Rob Brady grew up in McSherrystown, in south central Pennsylvania, a community that relied heavily on volunteer services—including fire and ambulance. “Everybody saw that the system wasn’t going to survive,” he said, because it required public service groups to “compete for the same money and compete for the same people.”  While the warning signs having been visible for quite some time, Brady says that, in the past twenty years, “the decline has really picked up speed.”

In 2004, McSherrystown’s fire company completed what is widely seen as a successful consolidation with three other fire and EMS services in Adams County. From that and other early consolidation efforts, Brady saw the value of cooperation and the potential of shared service programs to alleviate some of the financial burden on individual municipalities.

The Braddock-Rankin merger, which will create a new fire company called River’s Edge Volunteer Fire Department, is now complete. They’re on track for an official opening ceremony on June 1. Both parties are enthusiastic about their new collaboration. Nick Mroziak, president of Rankin’s VFD told the Pittsburgh Post-Gazette, “It’s going to be good for both boroughs…We’re going to have more manpower between the two fire departments.” For now, River’s Edge plans to operate out of the two existing fire stations in Braddock and Rankin, but they hope to build a new, centrally located station in the future.

The Braddock-Rankin consolidation offers a hopeful example of how smaller communities can successfully work together to preserve and strengthen local institutions. Kaminsky says that the most challenging part of the process was selecting a name for the new department. “They wanted to make sure they had a good strong name to start the new chapter that provided some history, that was regional, that reflected community,” Brady explained. “River’s Edge” is a nod to Braddock and Rankin’s proximity to the Monongahela River.

River’s Edge VFD will be an amalgamation of both departments’ strongest features. “No one group is the same,” Brady told me. There is no one-size-fits-all solution. To have a successful consolidation process, “You have to understand the communities: what people are willing to do, what they’re not willing to do, and what the needs are.”

Brady and the Braddock and Rankin VFDs hope that, if their merger is successful in the long term, they can welcome other neighboring departments into their coalition and be a model for VFDs nationwide that are searching for a more sustainable structure.
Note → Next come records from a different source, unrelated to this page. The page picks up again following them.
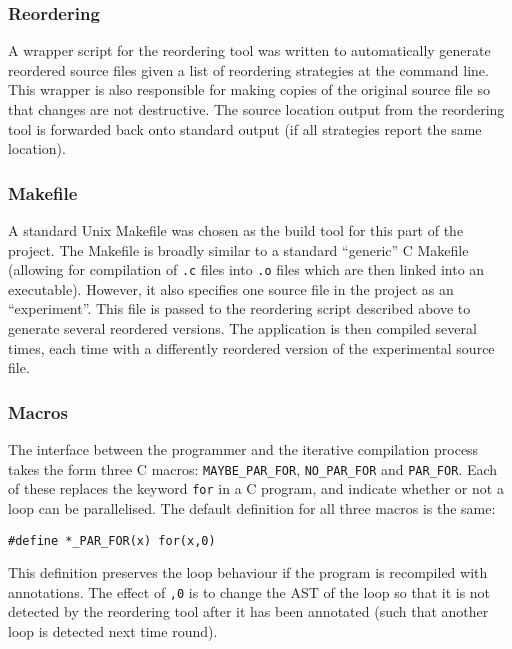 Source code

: \documentclass[journal]{IEEEtran}
\begin{document}
\subsubsection{Reordering}

A wrapper script for the reordering tool was written to automatically generate
reordered source files given a list of reordering strategies at the command
line. This wrapper is also responsible for making copies of the original source
file so that changes are not destructive. The source location output from the
reordering tool is forwarded back onto standard output (if all strategies report
the same location).

\subsubsection{Makefile}

A standard Unix Makefile was chosen as the build tool for this part of the
project. The Makefile is broadly similar to a standard ``generic'' C Makefile
(allowing for compilation of \texttt{.c} files into \texttt{.o} files which are
then linked into an executable). However, it also specifies one source file in
the project as an ``experiment''. This file is passed to the reordering script
described above to generate several reordered versions. The application is then
compiled several times, each time with a differently reordered version of the
experimental source file.

\subsubsection{Macros}

The interface between the programmer and the iterative compilation process takes
the form three C macros: \texttt{MAYBE\_PAR\_FOR}, \texttt{NO\_PAR\_FOR} and
\texttt{PAR\_FOR}. Each of these replaces the keyword \texttt{for} in a C
program, and indicate whether or not a loop can be parallelised. The default
definition for all three macros is the same: 

\begin{lstlisting}
#define *_PAR_FOR(x) for(x,0)
\end{lstlisting}

This definition preserves the loop behaviour if the program is recompiled with
annotations. The effect of \texttt{,0} is to change the AST of the loop so that
it is not detected by the reordering tool after it has been annotated (such that
another loop is detected next time round).
\end{document}

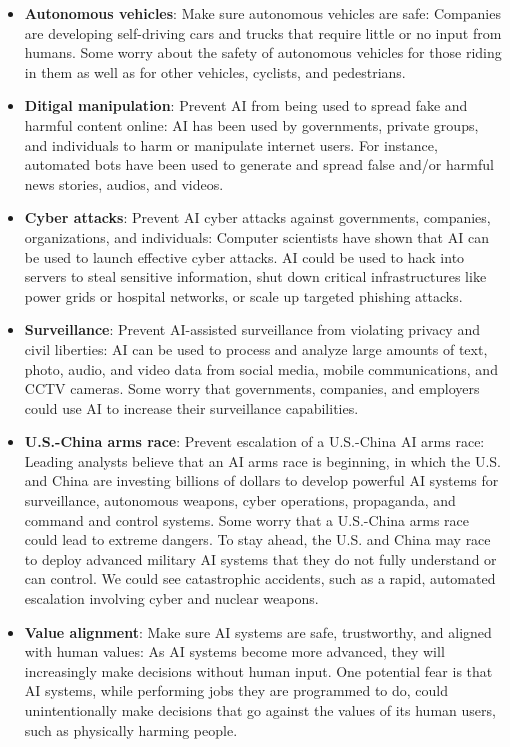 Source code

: \documentclass{article}
\begin{document}
\begin{itemize}
\item \textbf{Autonomous vehicles}: Make sure autonomous vehicles are safe: Companies are developing self-driving cars and trucks that require little or no input from humans. Some worry about the safety of autonomous vehicles for those riding in them as well as for other vehicles, cyclists, and pedestrians.
\item \textbf{Ditigal manipulation}: Prevent AI from being used to spread fake and harmful content online: AI has been used by governments, private groups, and individuals to harm or manipulate internet users. For instance, automated bots have been used to generate and spread false and/or harmful news stories, audios, and videos.
\item \textbf{Cyber attacks}: Prevent AI cyber attacks against governments, companies, organizations, and individuals: Computer scientists have shown that AI can be used to launch effective cyber attacks. AI could be used to hack into servers to steal sensitive information, shut down critical infrastructures like power grids or hospital networks, or scale up targeted phishing attacks.
\item \textbf{Surveillance}: Prevent AI-assisted surveillance from violating privacy and civil liberties: AI can be used to process and analyze large amounts of text, photo, audio, and video data from social media, mobile communications, and CCTV cameras. Some worry that governments, companies, and employers could use AI to increase their surveillance capabilities.
\item \textbf{U.S.-China arms race}: Prevent escalation of a U.S.-China AI arms race: Leading analysts believe that an AI arms race is beginning, in which the U.S. and China are investing billions of dollars to develop powerful AI systems for surveillance, autonomous weapons, cyber operations, propaganda, and command and control systems. Some worry that a U.S.-China arms race could lead to extreme dangers. To stay ahead, the U.S. and China may race to deploy advanced military AI systems that they do not fully understand or can control. We could see catastrophic accidents, such as a rapid, automated escalation involving cyber and nuclear weapons.
\item \textbf{Value alignment}: Make sure AI systems are safe, trustworthy, and aligned with human values: As AI systems become more advanced, they will increasingly make decisions without human input. One potential fear is that AI systems, while performing jobs they are programmed to do, could unintentionally make decisions that go against the values of its human users, such as physically harming people.

\end{itemize}
\end{document}
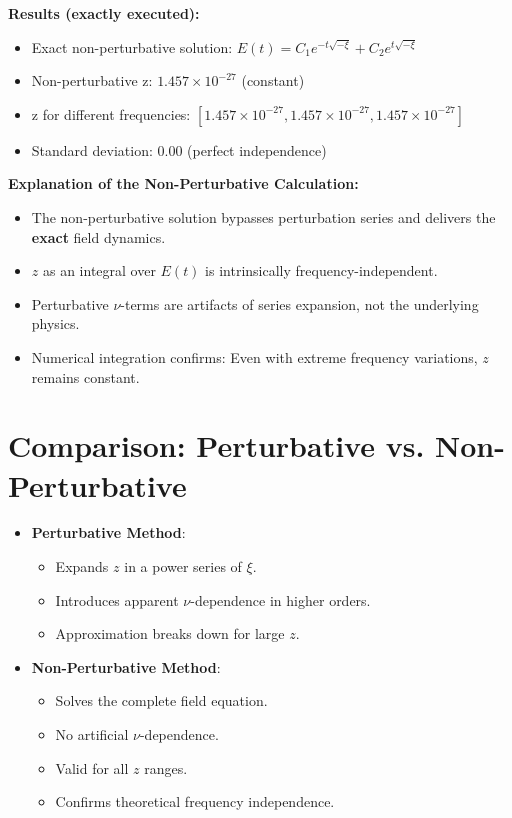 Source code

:	\textbf{Results (exactly executed):}
	\begin{itemize}
		\item Exact non-perturbative solution:  
		$E(t) = C_1 e^{-t\sqrt{-\xi}} + C_2 e^{t\sqrt{-\xi}}$
		\item Non-perturbative z: $1.457 \times 10^{-27}$ (constant)
		\item z for different frequencies: $[1.457\times 10^{-27}, 1.457\times 10^{-27}, 1.457\times 10^{-27}]$
		\item Standard deviation: $0.00$ (perfect independence)
	\end{itemize}
	
	\textbf{Explanation of the Non-Perturbative Calculation:}
	\begin{itemize}
		\item The non-perturbative solution bypasses perturbation series and delivers the \textbf{exact} field dynamics.
		\item $z$ as an integral over $E(t)$ is intrinsically frequency-independent.
		\item Perturbative $\nu$-terms are artifacts of series expansion, not the underlying physics.
		\item Numerical integration confirms: Even with extreme frequency variations, $z$ remains constant.
	\end{itemize}
	
	\section{Comparison: Perturbative vs. Non-Perturbative}
	
	\begin{itemize}
		\item \textbf{Perturbative Method}:
		\begin{itemize}
			\item Expands $z$ in a power series of $\xi$.
			\item Introduces apparent $\nu$-dependence in higher orders.
			\item Approximation breaks down for large $z$.
		\end{itemize}
		
		\item \textbf{Non-Perturbative Method}:
		\begin{itemize}
			\item Solves the complete field equation.
			\item No artificial $\nu$-dependence.
			\item Valid for all $z$ ranges.
			\item Confirms theoretical frequency independence.
		\end{itemize}
	\end{itemize}
	
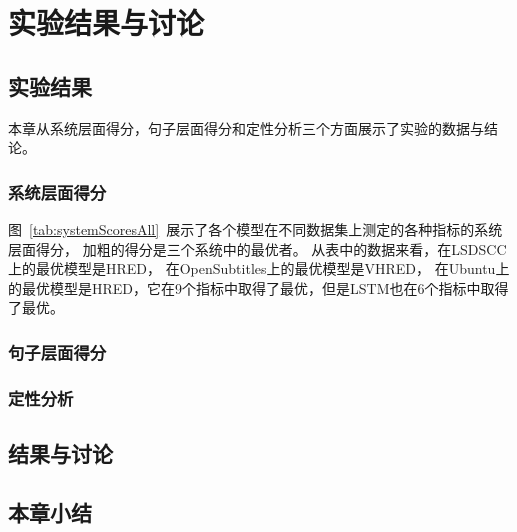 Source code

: 
\chapter{实验结果与讨论}\label{ch:experiment}

\section{实验结果}\label{sec:experiment_result}
本章从系统层面得分，句子层面得分和定性分析三个方面展示了实验的数据与结论。

\subsection{系统层面得分}\label{subsec:system_scores}
图~\ref{tab:systemScoresAll}~展示了各个模型在不同数据集上测定的各种指标的系统层面得分，
加粗的得分是三个系统中的最优者。
从表中的数据来看，在LSDSCC上的最优模型是HRED，
在OpenSubtitles上的最优模型是VHRED，
在Ubuntu上的最优模型是HRED，它在9个指标中取得了最优，但是LSTM也在6个指标中取得了最优。



\subsection{句子层面得分}\label{subsec:utterance_scores}

\subsection{定性分析}\label{subsec:qualitative_analysis}

\section{结果与讨论}\label{sec:result_and_discussion}

\section{本章小结}\label{sec:experiment_conclusion}
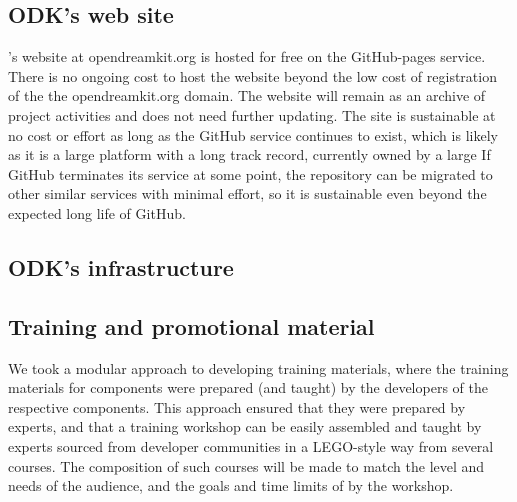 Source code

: \documentclass{deliverablereport}
\begin{document}
\subsection{ODK's web site}

\ODK's website at opendreamkit.org is hosted for free on the GitHub-pages service.
There is no ongoing cost to host the website beyond the low cost of registration of the the opendreamkit.org domain.
The \ODK website will remain as an archive of project activities and does not need further updating.
The site is sustainable at no cost or effort as long as the GitHub service continues to exist,
which is likely as it is a large platform with a long track record, currently owned by a large
If GitHub terminates its service at some point,
the repository can be migrated to other similar services with minimal effort,
so it is sustainable even beyond the expected long life of GitHub.


\subsection{ODK's infrastructure}


\subsection{Training and promotional material}


We took a modular approach to developing training materials,
where the training materials for \ODK components were prepared
(and taught) by the developers of the respective components.
This approach ensured that they were prepared by experts, and
that a training workshop can be easily assembled and taught by
experts sourced from developer communities in a LEGO-style way from several courses.
The composition of such courses will be made to
match the level and needs of the audience, and the goals and
time limits of by the workshop.
\end{document}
Of the people of the new River’s Edge VFD, Brady said, “They are a good group of folks. I can’t tell you how impressed I am with [them]… They know they need to do this to help the system survive,” and “They should be celebrated for taking such a courageous leadership role to move from the status quo and create something different.”

While support from the state government is needed for PA’s VFDs to survive, Brady stressed that local groups have the power to propel a lot of the necessary change: “Don’t wait ‘til Harrisburg solves your problem. Don’t wait for Washington,” he said. While the solutions will differ based on individual communities’ needs, to overcome the challenges facing VFDs nationwide, departments and communities will need to draw on the spirit of local sovereignty, self-determination, and mutual aid that, over the course of their history, has driven volunteers to serve their communities at great personal risk. The stakes, for many communities, are life or death.

Jordana Rosenfeld is a writer and journalist born and raised in Pittsburgh, PA; she currently does community outreach for an organization that helps people find jobs and buy houses in the upper half of the Mon Valley.